EXERCISE DETAILS: Your task is to transcribe the entries exactly.

_ _ _

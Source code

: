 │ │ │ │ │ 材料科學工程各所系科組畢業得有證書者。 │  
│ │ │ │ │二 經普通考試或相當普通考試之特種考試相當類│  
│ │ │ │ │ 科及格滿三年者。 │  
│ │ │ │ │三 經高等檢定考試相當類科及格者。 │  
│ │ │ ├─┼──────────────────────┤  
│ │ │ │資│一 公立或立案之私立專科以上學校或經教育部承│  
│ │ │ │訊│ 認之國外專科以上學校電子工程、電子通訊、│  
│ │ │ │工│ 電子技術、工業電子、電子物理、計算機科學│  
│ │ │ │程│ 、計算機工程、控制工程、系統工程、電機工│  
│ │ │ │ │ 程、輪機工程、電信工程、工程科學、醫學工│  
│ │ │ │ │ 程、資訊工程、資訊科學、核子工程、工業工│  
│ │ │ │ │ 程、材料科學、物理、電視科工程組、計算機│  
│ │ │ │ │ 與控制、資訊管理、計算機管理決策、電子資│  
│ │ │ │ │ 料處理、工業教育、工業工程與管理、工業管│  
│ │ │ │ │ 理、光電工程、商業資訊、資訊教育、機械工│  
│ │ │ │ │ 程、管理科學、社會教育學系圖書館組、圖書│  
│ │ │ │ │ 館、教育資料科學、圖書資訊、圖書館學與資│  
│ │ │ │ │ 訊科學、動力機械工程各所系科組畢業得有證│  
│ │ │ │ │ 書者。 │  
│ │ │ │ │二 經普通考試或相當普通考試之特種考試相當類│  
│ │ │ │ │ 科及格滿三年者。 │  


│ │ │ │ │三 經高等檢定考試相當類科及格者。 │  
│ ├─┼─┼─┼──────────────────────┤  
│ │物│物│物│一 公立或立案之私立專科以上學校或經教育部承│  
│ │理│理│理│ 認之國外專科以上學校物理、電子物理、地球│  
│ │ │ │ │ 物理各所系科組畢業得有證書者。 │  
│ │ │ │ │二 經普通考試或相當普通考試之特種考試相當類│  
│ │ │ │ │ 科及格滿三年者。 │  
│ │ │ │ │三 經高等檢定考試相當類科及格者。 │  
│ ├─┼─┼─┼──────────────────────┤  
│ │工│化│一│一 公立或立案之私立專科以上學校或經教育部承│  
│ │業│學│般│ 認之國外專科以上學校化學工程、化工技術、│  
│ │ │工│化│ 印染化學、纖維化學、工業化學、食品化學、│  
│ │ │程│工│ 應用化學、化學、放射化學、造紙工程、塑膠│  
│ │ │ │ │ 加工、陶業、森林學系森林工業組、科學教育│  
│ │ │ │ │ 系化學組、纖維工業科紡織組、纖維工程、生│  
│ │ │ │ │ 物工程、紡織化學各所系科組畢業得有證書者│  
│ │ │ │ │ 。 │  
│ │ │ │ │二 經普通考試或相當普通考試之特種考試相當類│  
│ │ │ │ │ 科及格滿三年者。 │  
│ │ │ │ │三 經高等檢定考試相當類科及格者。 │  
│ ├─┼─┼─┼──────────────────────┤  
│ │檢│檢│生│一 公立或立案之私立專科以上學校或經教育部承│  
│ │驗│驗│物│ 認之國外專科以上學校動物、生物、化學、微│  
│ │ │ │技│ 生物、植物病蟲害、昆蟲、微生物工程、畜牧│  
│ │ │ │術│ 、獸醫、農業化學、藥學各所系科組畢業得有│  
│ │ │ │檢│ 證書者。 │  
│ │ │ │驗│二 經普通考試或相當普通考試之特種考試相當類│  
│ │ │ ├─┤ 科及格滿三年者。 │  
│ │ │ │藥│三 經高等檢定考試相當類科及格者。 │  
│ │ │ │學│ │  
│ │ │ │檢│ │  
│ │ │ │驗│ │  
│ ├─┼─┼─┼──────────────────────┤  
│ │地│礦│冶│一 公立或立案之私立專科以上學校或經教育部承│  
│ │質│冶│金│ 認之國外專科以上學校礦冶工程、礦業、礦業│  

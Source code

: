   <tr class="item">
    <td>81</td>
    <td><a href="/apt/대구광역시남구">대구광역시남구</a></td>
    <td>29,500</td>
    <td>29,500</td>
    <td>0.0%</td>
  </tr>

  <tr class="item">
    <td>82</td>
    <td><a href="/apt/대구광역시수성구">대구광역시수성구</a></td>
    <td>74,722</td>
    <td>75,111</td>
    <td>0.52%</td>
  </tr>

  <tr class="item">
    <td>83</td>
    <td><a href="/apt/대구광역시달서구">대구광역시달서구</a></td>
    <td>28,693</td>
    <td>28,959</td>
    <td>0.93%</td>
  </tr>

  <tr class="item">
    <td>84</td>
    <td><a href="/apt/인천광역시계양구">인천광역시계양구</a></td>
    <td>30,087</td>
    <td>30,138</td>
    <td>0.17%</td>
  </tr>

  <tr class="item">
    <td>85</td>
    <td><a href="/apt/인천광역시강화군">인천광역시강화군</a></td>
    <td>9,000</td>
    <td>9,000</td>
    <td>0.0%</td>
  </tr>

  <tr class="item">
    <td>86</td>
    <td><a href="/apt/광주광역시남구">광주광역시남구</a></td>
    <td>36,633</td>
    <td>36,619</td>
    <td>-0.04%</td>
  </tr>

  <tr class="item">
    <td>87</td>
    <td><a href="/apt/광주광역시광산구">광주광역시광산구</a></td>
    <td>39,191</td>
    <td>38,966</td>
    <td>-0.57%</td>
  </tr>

_ _ _

PROBLEM SOLUTION:
Source code

: │ │ │ │ │ 材料科學工程各所系科組畢業得有證書者。 │  
│ │ │ │ │二 經普通考試或相當普通考試之特種考試相當類│  
│ │ │ │ │ 科及格滿三年者。 │  
│ │ │ │ │三 經高等檢定考試相當類科及格者。 │  
│ │ │ ├─┼──────────────────────┤  
│ │ │ │資│一 公立或立案之私立專科以上學校或經教育部承│  
│ │ │ │訊│ 認之國外專科以上學校電子工程、電子通訊、│  
│ │ │ │工│ 電子技術、工業電子、電子物理、計算機科學│  
│ │ │ │程│ 、計算機工程、控制工程、系統工程、電機工│  
│ │ │ │ │ 程、輪機工程、電信工程、工程科學、醫學工│  
│ │ │ │ │ 程、資訊工程、資訊科學、核子工程、工業工│  
│ │ │ │ │ 程、材料科學、物理、電視科工程組、計算機│  
│ │ │ │ │ 與控制、資訊管理、計算機管理決策、電子資│  
│ │ │ │ │ 料處理、工業教育、工業工程與管理、工業管│  
│ │ │ │ │ 理、光電工程、商業資訊、資訊教育、機械工│  
│ │ │ │ │ 程、管理科學、社會教育學系圖書館組、圖書│  
│ │ │ │ │ 館、教育資料科學、圖書資訊、圖書館學與資│  
│ │ │ │ │ 訊科學、動力機械工程各所系科組畢業得有證│  
│ │ │ │ │ 書者。 │  
│ │ │ │ │二 經普通考試或相當普通考試之特種考試相當類│  
│ │ │ │ │ 科及格滿三年者。 │  


│ │ │ │ │三 經高等檢定考試相當類科及格者。 │  
│ ├─┼─┼─┼──────────────────────┤  
│ │物│物│物│一 公立或立案之私立專科以上學校或經教育部承│  
│ │理│理│理│ 認之國外專科以上學校物理、電子物理、地球│  
│ │ │ │ │ 物理各所系科組畢業得有證書者。 │  
│ │ │ │ │二 經普通考試或相當普通考試之特種考試相當類│  
│ │ │ │ │ 科及格滿三年者。 │  
│ │ │ │ │三 經高等檢定考試相當類科及格者。 │  
│ ├─┼─┼─┼──────────────────────┤  
│ │工│化│一│一 公立或立案之私立專科以上學校或經教育部承│  
│ │業│學│般│ 認之國外專科以上學校化學工程、化工技術、│  
│ │ │工│化│ 印染化學、纖維化學、工業化學、食品化學、│  
│ │ │程│工│ 應用化學、化學、放射化學、造紙工程、塑膠│  
│ │ │ │ │ 加工、陶業、森林學系森林工業組、科學教育│  
│ │ │ │ │ 系化學組、纖維工業科紡織組、纖維工程、生│  
│ │ │ │ │ 物工程、紡織化學各所系科組畢業得有證書者│  
│ │ │ │ │ 。 │  
│ │ │ │ │二 經普通考試或相當普通考試之特種考試相當類│  
│ │ │ │ │ 科及格滿三年者。 │  
│ │ │ │ │三 經高等檢定考試相當類科及格者。 │  
│ ├─┼─┼─┼──────────────────────┤  
│ │檢│檢│生│一 公立或立案之私立專科以上學校或經教育部承│  
│ │驗│驗│物│ 認之國外專科以上學校動物、生物、化學、微│  
│ │ │ │技│ 生物、植物病蟲害、昆蟲、微生物工程、畜牧│  
│ │ │ │術│ 、獸醫、農業化學、藥學各所系科組畢業得有│  
│ │ │ │檢│ 證書者。 │  
│ │ │ │驗│二 經普通考試或相當普通考試之特種考試相當類│  
│ │ │ ├─┤ 科及格滿三年者。 │  
│ │ │ │藥│三 經高等檢定考試相當類科及格者。 │  
│ │ │ │學│ │  
│ │ │ │檢│ │  
│ │ │ │驗│ │  
│ ├─┼─┼─┼──────────────────────┤  
│ │地│礦│冶│一 公立或立案之私立專科以上學校或經教育部承│  
│ │質│冶│金│ 認之國外專科以上學校礦冶工程、礦業、礦業│  

Source code

:   <tr class="item">
    <td>81</td>
    <td><a href="/apt/대구광역시남구">대구광역시남구</a></td>
    <td>29,500</td>
    <td>29,500</td>
    <td>0.0%</td>
  </tr>

  <tr class="item">
    <td>82</td>
    <td><a href="/apt/대구광역시수성구">대구광역시수성구</a></td>
    <td>74,722</td>
    <td>75,111</td>
    <td>0.52%</td>
  </tr>

  <tr class="item">
    <td>83</td>
    <td><a href="/apt/대구광역시달서구">대구광역시달서구</a></td>
    <td>28,693</td>
    <td>28,959</td>
    <td>0.93%</td>
  </tr>

  <tr class="item">
    <td>84</td>
    <td><a href="/apt/인천광역시계양구">인천광역시계양구</a></td>
    <td>30,087</td>
    <td>30,138</td>
    <td>0.17%</td>
  </tr>

  <tr class="item">
    <td>85</td>
    <td><a href="/apt/인천광역시강화군">인천광역시강화군</a></td>
    <td>9,000</td>
    <td>9,000</td>
    <td>0.0%</td>
  </tr>

  <tr class="item">
    <td>86</td>
    <td><a href="/apt/광주광역시남구">광주광역시남구</a></td>
    <td>36,633</td>
    <td>36,619</td>
    <td>-0.04%</td>
  </tr>

  <tr class="item">
    <td>87</td>
    <td><a href="/apt/광주광역시광산구">광주광역시광산구</a></td>
    <td>39,191</td>
    <td>38,966</td>
    <td>-0.57%</td>
  </tr>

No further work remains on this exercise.